--- Your objective ---
Transcribe exactly everything in the data below from the line containing "[Kubernetes](https://thenewstack.io/kubernetes/) 基础设施上和虚拟机 (VM)" down to the line containing "Supervisor 现在将其功能扩展为一个平台和一个控制平面，可以在其上配置一组基础设施和云服务，包括 Kubernetes", both lines included and nothing further.

Segment Start: Extracted data

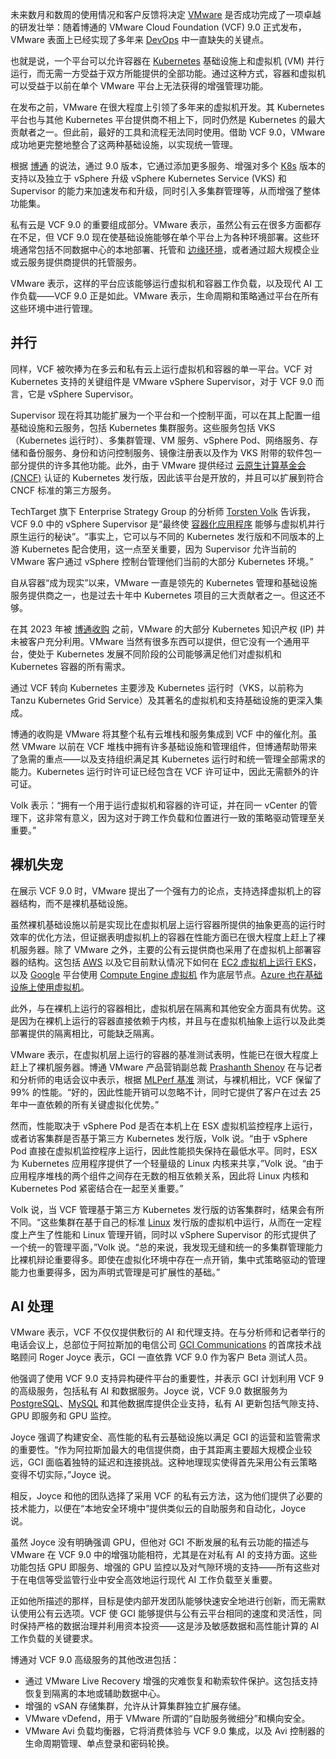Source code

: 未来数月和数周的使用情况和客户反馈将决定 [VMware](https://www.vmware.com/?utm_content=inline+mention) 是否成功完成了一项卓越的研发壮举：随着博通的 VMware Cloud Foundation (VCF) 9.0 正式发布，VMware 表面上已经实现了多年来 [DevOps](https://thenewstack.io/devops/) 中一直缺失的关键点。

也就是说，一个平台可以允许容器在 [Kubernetes](https://thenewstack.io/kubernetes/) 基础设施上和虚拟机 (VM) 并行运行，而无需一方受益于双方所能提供的全部功能。通过这种方式，容器和虚拟机可以受益于以前在单个 VMware 平台上无法获得的增强管理功能。

在发布之前，VMware 在很大程度上引领了多年来的虚拟机开发。其 Kubernetes 平台也与其他 Kubernetes 平台提供商不相上下，同时仍然是 Kubernetes 的最大贡献者之一。但此前，最好的工具和流程无法同时使用。借助 VCF 9.0，VMware 成功地更完整地整合了这两种基础设施，以实现统一管理。

根据 [博通](https://thenewstack.io/vmware-alternatives-a-strategic-guide-to-modern-virtualization/) 的说法，通过 9.0 版本，它通过添加更多服务、增强对多个 [K8s](https://thenewstack.io/kubernetes/) 版本的支持以及独立于 vSphere 升级 vSphere Kubernetes Service (VKS) 和 Supervisor 的能力来加速发布和升级，同时引入多集群管理等，从而增强了整体功能集。

私有云是 VCF 9.0 的重要组成部分。VMware 表示，虽然公有云在很多方面都存在不足，但 VCF 9.0 现在使基础设施能够在单个平台上为各种环境部署。这些环境通常包括不同数据中心的本地部署、托管和 [边缘环境](https://thenewstack.io/edge-computing/)，或者通过超大规模企业或云服务提供商提供的托管服务。

VMware 表示，这样的平台应该能够运行虚拟机和容器工作负载，以及现代 AI 工作负载——VCF 9.0 正是如此。VMware 表示，生命周期和策略通过平台在所有这些环境中进行管理。

## 并行

同样，VCF 被吹捧为在多云和私有云上运行虚拟机和容器的单一平台。VCF 对 Kubernetes 支持的关键组件是 VMware vSphere Supervisor，对于 VCF 9.0 而言，它是 vSphere Supervisor。

Supervisor 现在将其功能扩展为一个平台和一个控制平面，可以在其上配置一组基础设施和云服务，包括 Kubernetes 集群服务。这些服务包括 VKS（Kubernetes 运行时）、多集群管理、VM 服务、vSphere Pod、网络服务、存储和备份服务、身份和访问控制服务、镜像注册表以及作为 VKS 附带的软件包一部分提供的许多其他功能。此外，由于 VMware 提供经过 [云原生计算基金会 (CNCF)](https://cncf.io/?utm_content=inline+mention) 认证的 Kubernetes 发行版，因此该平台是开放的，并且可以扩展到符合 CNCF 标准的第三方服务。

TechTarget 旗下 Enterprise Strategy Group 的分析师 [Torsten Volk](https://www.linkedin.com/in/torstenvolk) 告诉我，VCF 9.0 中的 vSphere Supervisor 是“最终使 [容器化应用程序](https://thenewstack.io/containers/) 能够与虚拟机并行原生运行的秘诀”。“事实上，它可以与不同的 Kubernetes 发行版和不同版本的上游 Kubernetes 配合使用，这一点至关重要，因为 Supervisor 允许当前的 VMware 客户通过 vSphere 控制台管理他们当前的大部分 Kubernetes 环境。”

自从容器“成为现实”以来，VMware 一直是领先的 Kubernetes 管理和基础设施服务提供商之一，也是过去十年中 Kubernetes 项目的三大贡献者之一。但这还不够。

在其 2023 年被 [博通收购](https://thenewstack.io/vmware-to-be-acquired-by-broadcom-in-a-61-billion-deal/) 之前，VMware 的大部分 Kubernetes 知识产权 (IP) 并未被客户充分利用。VMware 当然有很多东西可以提供，但它没有一个通用平台，使处于 Kubernetes 发展不同阶段的公司能够满足他们对虚拟机和 Kubernetes 容器的所有需求。

通过 VCF 转向 Kubernetes 主要涉及 Kubernetes 运行时（VKS，以前称为 Tanzu Kubernetes Grid Service）及其著名的虚拟机和支持基础设施的更深入集成。

博通的收购是 VMware 将其整个私有云堆栈和服务集成到 VCF 中的催化剂。虽然 VMware 以前在 VCF 堆栈中拥有许多基础设施和管理组件，但博通帮助带来了急需的重点——以及支持组织满足其 Kubernetes 运行时和统一管理全部需求的能力。Kubernetes 运行时许可证已经包含在 VCF 许可证中，因此无需额外的许可证。

Volk 表示：“拥有一个用于运行虚拟机和容器的许可证，并在同一 vCenter 的管理下，这非常有意义，因为这对于跨工作负载和位置进行一致的策略驱动管理至关重要。”

## 裸机失宠

在展示 VCF 9.0 时，VMware 提出了一个强有力的论点，支持选择虚拟机上的容器结构，而不是裸机基础设施。

虽然裸机基础设施以前是实现比在虚拟机层上运行容器所提供的抽象更高的运行时效率的优化方法，但证据表明虚拟机上的容器在性能方面已在很大程度上赶上了裸机服务器。除了 VMware 之外，主要的公有云提供商也采用了在虚拟机上部署容器的结构。这包括 [AWS](https://aws.amazon.com/?utm_content=inline+mention) 以及它目前默认情况下如何在 [EC2 虚拟机上运行 EKS](https://docs.aws.amazon.com/eks/latest/userguide/what-is-eks.html)，以及 [Google](https://cloud.google.com/?utm_content=inline+mention) 平台使用 [Compute Engine 虚拟机](https://cloud.google.com/kubernetes-engine/docs/concepts/cluster-architecture) 作为底层节点。[Azure 也在基础设施上使用虚拟机](https://learn.microsoft.com/en-us/azure/aks/core-aks-concepts)。

此外，与在裸机上运行的容器相比，虚拟机层在隔离和其他安全方面具有优势。这是因为在裸机上运行的容器直接依赖于内核，并且与在虚拟机抽象上运行以及此类部署提供的隔离相比，可能缺乏隔离。

VMware 表示，在虚拟机层上运行的容器的基准测试表明，性能已在很大程度上赶上了裸机服务器。博通 VMware 产品营销副总裁 [Prashanth Shenoy](https://www.linkedin.com/in/prashanthshenoy/) 在与记者和分析师的电话会议中表示，根据 [MLPerf 基准](https://github.com/mlcommons/inference) 测试，与裸机相比，VCF 保留了 99% 的性能。“好的，因此性能开销可以忽略不计，同时它提供了客户在过去 25 年中一直依赖的所有关键虚拟化优势。”

然而，性能取决于 vSphere Pod 是否在本机上在 ESX 虚拟机监控程序上运行，或者访客集群是否基于第三方 Kubernetes 发行版，Volk 说。“由于 vSphere Pod 直接在虚拟机监控程序上运行，因此性能损失保持在最低水平。同时，ESX 为 Kubernetes 应用程序提供了一个轻量级的 Linux 内核来共享，”Volk 说。“由于应用程序堆栈的两个组件之间存在无数的相互依赖关系，因此将 Linux 内核和 Kubernetes Pod 紧密结合在一起至关重要。”

Volk 说，当 VCF 管理基于第三方 Kubernetes 发行版的访客集群时，结果会有所不同。“这些集群在基于自己的标准 [Linux](https://thenewstack.io/introduction-to-linux-operating-system/) 发行版的虚拟机中运行，从而在一定程度上产生了性能和 Linux 管理开销，同时以 vSphere Supervisor 的形式提供了一个统一的管理平面，”Volk 说。“总的来说，我发现无缝和统一的多集群管理能力比裸机辩论重要得多。即使在虚拟化环境中存在一点开销，集中式策略驱动的管理能力也重要得多，因为声明式管理是可扩展性的基础。”

## AI 处理

VMware 表示，VCF 不仅仅提供敷衍的 AI 和代理支持。在与分析师和记者举行的电话会议上，总部位于阿拉斯加的电信公司 [GCI Communications](http://GCI%20Communications) 的首席技术战略顾问 Roger Joyce 表示，GCI 一直依靠 VCF 9.0 作为客户 Beta 测试人员。

他强调了使用 VCF 9.0 支持异构硬件平台的重要性，并表示 GCI 计划利用 VCF 9 的高级服务，包括私有 AI 和数据服务。Joyce 说，VCF 9.0 数据服务为 [PostgreSQL](https://thenewstack.io/postgresql-18-delivers-significant-performance-gains-for-oltp-and-analytics/)、[MySQL](https://thenewstack.io/linux-back-up-a-mysql-database-from-the-command-line/) 和其他数据库提供企业支持，私有 AI 更新包括气隙支持、GPU 即服务和 GPU 监控。

Joyce 强调了构建安全、高性能的私有云基础设施以满足 GCI 的运营和监管需求的重要性。“作为阿拉斯加最大的电信提供商，由于其距离主要超大规模企业较远，GCI 面临着独特的延迟和连接挑战。这种地理现实使得首先采用公有云策略变得不切实际，”Joyce 说。

相反，Joyce 和他的团队选择了采用 VCF 的私有云方法，这为他们提供了必要的技术能力，以便在“本地安全环境中”提供类似云的自助服务和自动化，Joyce 说。

虽然 Joyce 没有明确强调 GPU，但他对 GCI 不断发展的私有云功能的描述与 VMware 在 VCF 9.0 中的增强功能相符，尤其是在对私有 AI 的支持方面。这些功能包括 GPU 即服务、增强的 GPU 监控以及对气隙环境的支持——所有这些对于在电信等受监管行业中安全高效地运行现代 AI 工作负载至关重要。

正如他所描述的那样，目标是使内部开发团队能够快速安全地进行创新，而无需默认使用公有云选项。VCF 使 GCI 能够提供与公有云平台相同的速度和灵活性，同时保持严格的数据治理并利用资本投资——这是涉及敏感数据和高性能计算的 AI 工作负载的关键要求。

博通对 VCF 9.0 高级服务的其他改进包括：

* 通过 VMware Live Recovery 增强的灾难恢复和勒索软件保护。这包括支持恢复到隔离的本地或辅助数据中心。
* 增强的 vSAN 存储集群，允许从计算集群独立扩展存储。
* VMware vDefend，用于 VMware 所谓的“自助服务微细分”和横向安全。
* VMware Avi 负载均衡器，它将消费体验与 VCF 9.0 集成，以及 Avi 控制器的生命周期管理、单点登录和密码轮换。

Segment End: Extracted data

--- Solution for this task ---
也就是说，一个平台可以允许容器在 [Kubernetes](https://thenewstack.io/kubernetes/) 基础设施上和虚拟机 (VM) 并行运行，而无需一方受益于双方所能提供的全部功能。通过这种方式，容器和虚拟机可以受益于以前在单个 VMware 平台上无法获得的增强管理功能。

在发布之前，VMware 在很大程度上引领了多年来的虚拟机开发。其 Kubernetes 平台也与其他 Kubernetes 平台提供商不相上下，同时仍然是 Kubernetes 的最大贡献者之一。但此前，最好的工具和流程无法同时使用。借助 VCF 9.0，VMware 成功地更完整地整合了这两种基础设施，以实现统一管理。

根据 [博通](https://thenewstack.io/vmware-alternatives-a-strategic-guide-to-modern-virtualization/) 的说法，通过 9.0 版本，它通过添加更多服务、增强对多个 [K8s](https://thenewstack.io/kubernetes/) 版本的支持以及独立于 vSphere 升级 vSphere Kubernetes Service (VKS) 和 Supervisor 的能力来加速发布和升级，同时引入多集群管理等，从而增强了整体功能集。

私有云是 VCF 9.0 的重要组成部分。VMware 表示，虽然公有云在很多方面都存在不足，但 VCF 9.0 现在使基础设施能够在单个平台上为各种环境部署。这些环境通常包括不同数据中心的本地部署、托管和 [边缘环境](https://thenewstack.io/edge-computing/)，或者通过超大规模企业或云服务提供商提供的托管服务。

VMware 表示，这样的平台应该能够运行虚拟机和容器工作负载，以及现代 AI 工作负载——VCF 9.0 正是如此。VMware 表示，生命周期和策略通过平台在所有这些环境中进行管理。

## 并行

同样，VCF 被吹捧为在多云和私有云上运行虚拟机和容器的单一平台。VCF 对 Kubernetes 支持的关键组件是 VMware vSphere Supervisor，对于 VCF 9.0 而言，它是 vSphere Supervisor。

Supervisor 现在将其功能扩展为一个平台和一个控制平面，可以在其上配置一组基础设施和云服务，包括 Kubernetes 集群服务。这些服务包括 VKS（Kubernetes 运行时）、多集群管理、VM 服务、vSphere Pod、网络服务、存储和备份服务、身份和访问控制服务、镜像注册表以及作为 VKS 附带的软件包一部分提供的许多其他功能。此外，由于 VMware 提供经过 [云原生计算基金会 (CNCF)](https://cncf.io/?utm_content=inline+mention) 认证的 Kubernetes 发行版，因此该平台是开放的，并且可以扩展到符合 CNCF 标准的第三方服务。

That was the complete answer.